▸ **Requirement**
Look through the entries that follow and return each line that has the string "function".

(Plain-text document sources)
+++

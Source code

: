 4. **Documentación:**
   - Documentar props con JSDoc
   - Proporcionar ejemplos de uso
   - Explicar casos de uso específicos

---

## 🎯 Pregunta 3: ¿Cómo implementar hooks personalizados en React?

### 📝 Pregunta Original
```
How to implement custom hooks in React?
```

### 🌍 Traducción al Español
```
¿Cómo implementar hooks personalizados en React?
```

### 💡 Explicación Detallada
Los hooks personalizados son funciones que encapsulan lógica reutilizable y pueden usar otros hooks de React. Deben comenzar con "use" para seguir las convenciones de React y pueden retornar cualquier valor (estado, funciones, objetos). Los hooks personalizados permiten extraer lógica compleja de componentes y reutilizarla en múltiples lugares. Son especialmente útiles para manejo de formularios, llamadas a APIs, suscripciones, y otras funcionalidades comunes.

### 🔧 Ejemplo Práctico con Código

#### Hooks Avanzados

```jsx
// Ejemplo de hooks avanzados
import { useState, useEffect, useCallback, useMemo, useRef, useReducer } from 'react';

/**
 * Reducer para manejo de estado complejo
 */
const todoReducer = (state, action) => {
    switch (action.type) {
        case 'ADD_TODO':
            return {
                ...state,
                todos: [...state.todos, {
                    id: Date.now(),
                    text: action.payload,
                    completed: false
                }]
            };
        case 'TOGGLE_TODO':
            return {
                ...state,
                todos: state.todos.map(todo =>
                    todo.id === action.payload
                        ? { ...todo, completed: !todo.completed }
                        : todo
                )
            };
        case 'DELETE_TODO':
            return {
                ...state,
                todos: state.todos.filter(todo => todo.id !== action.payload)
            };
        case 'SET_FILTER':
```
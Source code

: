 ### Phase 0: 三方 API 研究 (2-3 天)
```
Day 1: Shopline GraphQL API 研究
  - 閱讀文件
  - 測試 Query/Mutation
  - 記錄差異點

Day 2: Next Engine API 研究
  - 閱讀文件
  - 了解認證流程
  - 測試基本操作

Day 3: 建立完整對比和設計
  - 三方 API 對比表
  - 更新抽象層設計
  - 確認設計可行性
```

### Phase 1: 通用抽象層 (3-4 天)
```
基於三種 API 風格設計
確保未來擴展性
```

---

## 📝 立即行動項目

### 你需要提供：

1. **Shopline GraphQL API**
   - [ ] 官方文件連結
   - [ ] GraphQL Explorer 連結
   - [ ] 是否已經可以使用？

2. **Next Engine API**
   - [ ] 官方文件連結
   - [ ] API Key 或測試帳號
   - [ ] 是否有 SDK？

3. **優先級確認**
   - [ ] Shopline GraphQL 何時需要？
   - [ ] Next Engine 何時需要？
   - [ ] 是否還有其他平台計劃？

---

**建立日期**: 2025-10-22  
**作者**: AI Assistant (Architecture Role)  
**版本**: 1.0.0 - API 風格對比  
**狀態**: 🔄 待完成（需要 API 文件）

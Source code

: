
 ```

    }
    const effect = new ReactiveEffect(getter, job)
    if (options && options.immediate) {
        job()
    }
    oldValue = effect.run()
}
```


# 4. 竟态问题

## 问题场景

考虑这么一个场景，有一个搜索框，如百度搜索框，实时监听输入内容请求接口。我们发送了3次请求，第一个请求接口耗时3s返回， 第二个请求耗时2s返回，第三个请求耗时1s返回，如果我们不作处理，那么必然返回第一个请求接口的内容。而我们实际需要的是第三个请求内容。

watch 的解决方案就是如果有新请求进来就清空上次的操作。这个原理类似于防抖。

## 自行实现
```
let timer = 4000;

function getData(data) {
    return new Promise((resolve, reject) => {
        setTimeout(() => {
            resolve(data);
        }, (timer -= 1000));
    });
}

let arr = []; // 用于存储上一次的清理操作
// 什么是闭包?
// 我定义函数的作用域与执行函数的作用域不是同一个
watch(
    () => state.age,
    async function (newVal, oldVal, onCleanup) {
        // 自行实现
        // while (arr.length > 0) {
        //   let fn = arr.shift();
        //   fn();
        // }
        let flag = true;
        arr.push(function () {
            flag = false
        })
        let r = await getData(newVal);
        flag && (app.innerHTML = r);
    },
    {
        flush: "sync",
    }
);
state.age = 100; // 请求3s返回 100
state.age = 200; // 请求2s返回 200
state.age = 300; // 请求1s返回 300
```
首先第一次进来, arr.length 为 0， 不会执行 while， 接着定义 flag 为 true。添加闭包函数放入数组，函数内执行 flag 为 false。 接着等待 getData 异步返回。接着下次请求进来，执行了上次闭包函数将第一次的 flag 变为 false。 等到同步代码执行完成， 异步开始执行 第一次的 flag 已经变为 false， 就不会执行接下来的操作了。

+++

▸ **Written answer**
function getData(data) {
    async function (newVal, oldVal, onCleanup) {
        arr.push(function () {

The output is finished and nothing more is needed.